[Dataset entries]
________________________________________

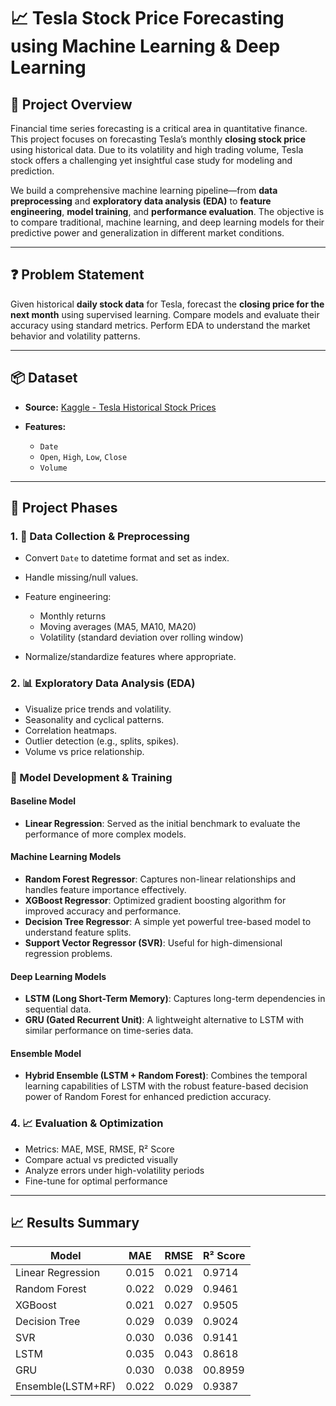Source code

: 

# 📈 Tesla Stock Price Forecasting using Machine Learning & Deep Learning

## 🚀 Project Overview

Financial time series forecasting is a critical area in quantitative finance. This project focuses on forecasting Tesla’s monthly **closing stock price** using historical data. Due to its volatility and high trading volume, Tesla stock offers a challenging yet insightful case study for modeling and prediction.

We build a comprehensive machine learning pipeline—from **data preprocessing** and **exploratory data analysis (EDA)** to **feature engineering**, **model training**, and **performance evaluation**. The objective is to compare traditional, machine learning, and deep learning models for their predictive power and generalization in different market conditions.

---

## ❓ Problem Statement

Given historical **daily stock data** for Tesla, forecast the **closing price for the next month** using supervised learning. Compare models and evaluate their accuracy using standard metrics. Perform EDA to understand the market behavior and volatility patterns.

---

## 📦 Dataset

* **Source:** [Kaggle - Tesla Historical Stock Prices](https://www.kaggle.com/)
* **Features:**

  * `Date`
  * `Open`, `High`, `Low`, `Close`
  * `Volume`

---


## 🔄 Project Phases

### 1. 🧹 Data Collection & Preprocessing

* Convert `Date` to datetime format and set as index.
* Handle missing/null values.
* Feature engineering:

  * Monthly returns
  * Moving averages (MA5, MA10, MA20)
  * Volatility (standard deviation over rolling window)
* Normalize/standardize features where appropriate.

### 2. 📊 Exploratory Data Analysis (EDA)

* Visualize price trends and volatility.
* Seasonality and cyclical patterns.
* Correlation heatmaps.
* Outlier detection (e.g., splits, spikes).
* Volume vs price relationship.



### 🧠 Model Development & Training

#### **Baseline Model**

* **Linear Regression**: Served as the initial benchmark to evaluate the performance of more complex models.

#### **Machine Learning Models**

* **Random Forest Regressor**: Captures non-linear relationships and handles feature importance effectively.
* **XGBoost Regressor**: Optimized gradient boosting algorithm for improved accuracy and performance.
* **Decision Tree Regressor**: A simple yet powerful tree-based model to understand feature splits.
* **Support Vector Regressor (SVR)**: Useful for high-dimensional regression problems.

#### **Deep Learning Models**

* **LSTM (Long Short-Term Memory)**: Captures long-term dependencies in sequential data.
* **GRU (Gated Recurrent Unit)**: A lightweight alternative to LSTM with similar performance on time-series data.

#### **Ensemble Model**

* **Hybrid Ensemble (LSTM + Random Forest)**: Combines the temporal learning capabilities of LSTM with the robust feature-based decision power of Random Forest for enhanced prediction accuracy.



### 4. 📈 Evaluation & Optimization

* Metrics: MAE, MSE, RMSE, R² Score
* Compare actual vs predicted visually
* Analyze errors under high-volatility periods
* Fine-tune for optimal performance



---

## 📈 Results Summary

| Model             | MAE   | RMSE  | R² Score |
| ----------------- | ----- | ----- | -------- |
| Linear Regression | 0.015 | 0.021 | 0.9714   |
| Random Forest     | 0.022 | 0.029 | 0.9461   |
| XGBoost           | 0.021 | 0.027 | 0.9505   |
| Decision Tree     | 0.029 | 0.039 | 0.9024   |
| SVR               | 0.030 | 0.036 | 0.9141   |
| LSTM              | 0.035 | 0.043 | 0.8618   |
| GRU               | 0.030 | 0.038 | 00.8959  |
| Ensemble(LSTM+RF) | 0.022 | 0.029 | 0.9387   |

________________________________________

HOW TO COMPLETE THIS TASK:
Starting at the line that contains "0.021 | 0.027", output every remaining line of the data exactly, and stop after the last one.

ANSWER:
| XGBoost           | 0.021 | 0.027 | 0.9505   |
| Decision Tree     | 0.029 | 0.039 | 0.9024   |
| SVR               | 0.030 | 0.036 | 0.9141   |
| LSTM              | 0.035 | 0.043 | 0.8618   |
| GRU               | 0.030 | 0.038 | 00.8959  |
| Ensemble(LSTM+RF) | 0.022 | 0.029 | 0.9387   |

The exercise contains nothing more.